Tuesday, May 31, 2011

Why Jack Layton Has Lost all Credibility on the Environment



Brian Tapp, a man I greatly admire by the way, has a column this week on the positive effects the NDP could have on the world stage. He applauds re-appointing Paul Dewar as Foreign Affairs critic, and I agree.

However, from there he drops the ball.
And then, where to start? An excellent place to start would be on environmental policy. Foreign governments, notably in the European Union, have long been dismayed by Canada's record on this issue. Our now long-ago Liberal government paid lip service to international environmental agreements, while compiling the worst environmental record in the G8. Stephen Harper's Conservatives have embraced that record and made it worse, while repudiating the agreements,

We are paying a heavy economic price for this. European and Asian energy and technology firms are adapting quickly to a lower-carbon, higher-efficiency economy -- and are becoming more globally competitive in the result. Canadian energy companies understand that they are being left behind, and have been quietly talking about what a sensible climate change policy should look like, in their own best interests as well as those of good environmental policy.

But the Harper government, with an eye on its vulnerable populist right flank in Alberta, is going to stay on its simple-minded populist dime on this issue. As far as this Conservative government is concerned, dealing with climate change is about slapping big taxes on your family, and that is bad bad bad. Fill 'er up for ya?
Jack Layton has worked in tandem with the Harperites, using the same nonsense that the Green Shift (Dion's revenue neutral carbon tax plan)would hurt families.

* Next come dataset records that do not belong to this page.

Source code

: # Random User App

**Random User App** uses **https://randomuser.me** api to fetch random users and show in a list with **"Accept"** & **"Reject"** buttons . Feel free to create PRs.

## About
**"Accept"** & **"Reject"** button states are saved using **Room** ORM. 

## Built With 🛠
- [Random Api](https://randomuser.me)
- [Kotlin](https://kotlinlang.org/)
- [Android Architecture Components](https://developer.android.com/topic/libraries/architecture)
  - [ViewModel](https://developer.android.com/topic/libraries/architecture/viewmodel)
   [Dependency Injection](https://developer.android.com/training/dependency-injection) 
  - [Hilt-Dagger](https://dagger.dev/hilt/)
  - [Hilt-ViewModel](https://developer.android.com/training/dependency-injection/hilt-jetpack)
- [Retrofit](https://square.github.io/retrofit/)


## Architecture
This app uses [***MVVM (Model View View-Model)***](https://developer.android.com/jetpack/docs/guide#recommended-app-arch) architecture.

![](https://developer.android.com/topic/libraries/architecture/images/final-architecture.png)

Tapping into the fear of a tax. This despite the fact that the plan was praised by economists and environmentalists, including a group of Nobel Prize winners.

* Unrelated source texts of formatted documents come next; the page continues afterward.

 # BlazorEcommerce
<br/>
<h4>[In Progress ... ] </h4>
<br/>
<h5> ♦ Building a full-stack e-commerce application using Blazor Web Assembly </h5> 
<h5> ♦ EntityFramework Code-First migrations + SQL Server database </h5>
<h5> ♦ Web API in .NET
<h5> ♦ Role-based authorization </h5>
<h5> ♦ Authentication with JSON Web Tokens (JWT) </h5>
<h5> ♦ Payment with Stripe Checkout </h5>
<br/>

But Layton too was tapping into the simple-minded populists for votes.

He also tried to sabatoge Kyoto, when he teamed up with Harper to bring down the government on the very day that it was being ratified. He refused to return Elizabeth May's phone calls. Too ashamed I would imagine, and too keen on destroying the Liberals to bother with what Canadians wanted or needed.

But he didn't count on Dion's leadership skills and Kyoto was passed.

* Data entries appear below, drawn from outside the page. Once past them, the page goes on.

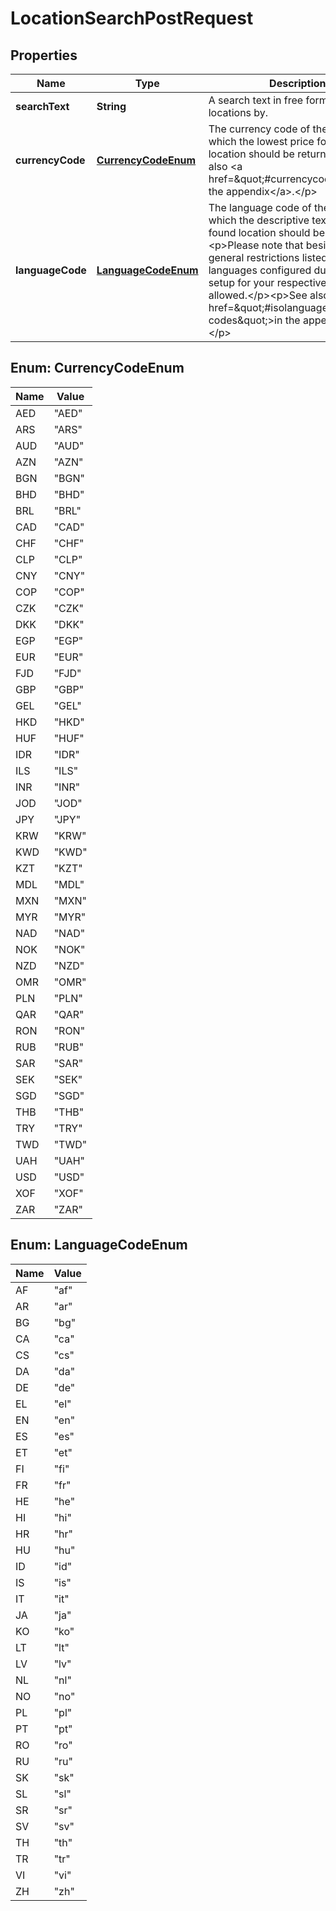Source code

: 

# LocationSearchPostRequest


## Properties

| Name | Type | Description | Notes |
|------------ | ------------- | ------------- | -------------|
|**searchText** | **String** | A search text in free form to search locations by. |  |
|**currencyCode** | [**CurrencyCodeEnum**](#CurrencyCodeEnum) | The currency code of the currency in which the lowest price for each found location should be returned.&lt;p&gt;See also &lt;a href&#x3D;\&quot;#currencycodes\&quot;&gt;in the appendix&lt;/a&gt;.&lt;/p&gt; |  |
|**languageCode** | [**LanguageCodeEnum**](#LanguageCodeEnum) | The language code of the language in which the descriptive texts for each found location should be returned.&lt;p&gt;Please note that beside the general restrictions listed below only languages configured during system setup for your respective tenant are allowed.&lt;/p&gt;&lt;p&gt;See also &lt;a href&#x3D;\&quot;#isolanguage-codes\&quot;&gt;in the appendix&lt;/a&gt;.&lt;/p&gt; |  |



## Enum: CurrencyCodeEnum

| Name | Value |
|---- | -----|
| AED | &quot;AED&quot; |
| ARS | &quot;ARS&quot; |
| AUD | &quot;AUD&quot; |
| AZN | &quot;AZN&quot; |
| BGN | &quot;BGN&quot; |
| BHD | &quot;BHD&quot; |
| BRL | &quot;BRL&quot; |
| CAD | &quot;CAD&quot; |
| CHF | &quot;CHF&quot; |
| CLP | &quot;CLP&quot; |
| CNY | &quot;CNY&quot; |
| COP | &quot;COP&quot; |
| CZK | &quot;CZK&quot; |
| DKK | &quot;DKK&quot; |
| EGP | &quot;EGP&quot; |
| EUR | &quot;EUR&quot; |
| FJD | &quot;FJD&quot; |
| GBP | &quot;GBP&quot; |
| GEL | &quot;GEL&quot; |
| HKD | &quot;HKD&quot; |
| HUF | &quot;HUF&quot; |
| IDR | &quot;IDR&quot; |
| ILS | &quot;ILS&quot; |
| INR | &quot;INR&quot; |
| JOD | &quot;JOD&quot; |
| JPY | &quot;JPY&quot; |
| KRW | &quot;KRW&quot; |
| KWD | &quot;KWD&quot; |
| KZT | &quot;KZT&quot; |
| MDL | &quot;MDL&quot; |
| MXN | &quot;MXN&quot; |
| MYR | &quot;MYR&quot; |
| NAD | &quot;NAD&quot; |
| NOK | &quot;NOK&quot; |
| NZD | &quot;NZD&quot; |
| OMR | &quot;OMR&quot; |
| PLN | &quot;PLN&quot; |
| QAR | &quot;QAR&quot; |
| RON | &quot;RON&quot; |
| RUB | &quot;RUB&quot; |
| SAR | &quot;SAR&quot; |
| SEK | &quot;SEK&quot; |
| SGD | &quot;SGD&quot; |
| THB | &quot;THB&quot; |
| TRY | &quot;TRY&quot; |
| TWD | &quot;TWD&quot; |
| UAH | &quot;UAH&quot; |
| USD | &quot;USD&quot; |
| XOF | &quot;XOF&quot; |
| ZAR | &quot;ZAR&quot; |



## Enum: LanguageCodeEnum

| Name | Value |
|---- | -----|
| AF | &quot;af&quot; |
| AR | &quot;ar&quot; |
| BG | &quot;bg&quot; |
| CA | &quot;ca&quot; |
| CS | &quot;cs&quot; |
| DA | &quot;da&quot; |
| DE | &quot;de&quot; |
| EL | &quot;el&quot; |
| EN | &quot;en&quot; |
| ES | &quot;es&quot; |
| ET | &quot;et&quot; |
| FI | &quot;fi&quot; |
| FR | &quot;fr&quot; |
| HE | &quot;he&quot; |
| HI | &quot;hi&quot; |
| HR | &quot;hr&quot; |
| HU | &quot;hu&quot; |
| ID | &quot;id&quot; |
| IS | &quot;is&quot; |
| IT | &quot;it&quot; |
| JA | &quot;ja&quot; |
| KO | &quot;ko&quot; |
| LT | &quot;lt&quot; |
| LV | &quot;lv&quot; |
| NL | &quot;nl&quot; |
| NO | &quot;no&quot; |
| PL | &quot;pl&quot; |
| PT | &quot;pt&quot; |
| RO | &quot;ro&quot; |
| RU | &quot;ru&quot; |
| SK | &quot;sk&quot; |
| SL | &quot;sl&quot; |
| SR | &quot;sr&quot; |
| SV | &quot;sv&quot; |
| TH | &quot;th&quot; |
| TR | &quot;tr&quot; |
| VI | &quot;vi&quot; |
| ZH | &quot;zh&quot; |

Fat lot of good though, because with the help of Layton's machinations, we will have gone a decade with NO ENVIRONMENTAL plan. Zip, zilch, nada.

We have officially pulled out of Kyoto.

We are the only developed nation refusing to submit our greenhouse gas emissions, and deliberately left oilsands data out of a UN report

And the posturing with the Tar Sands is only that they are not doing enough PR.

The Opposition helped to get the NDP environmental plan passed, but it was killed in the Harper controlled Senate.

So pardon me if I'm not doing cartwheels over Layton the environmental crusader. I've seen the movie and I know how it ends.

And in a bit more hypocrisy. The NDP election platform called for a Cap and Trade (a carbon tax in sheep's clothing) that Layton admitted could result in higher prices at the pumps or in heating our homes.

It made me so damn mad. I wish he'd pick a story and stick with it. He has as much credibility as Stephen Harper on this.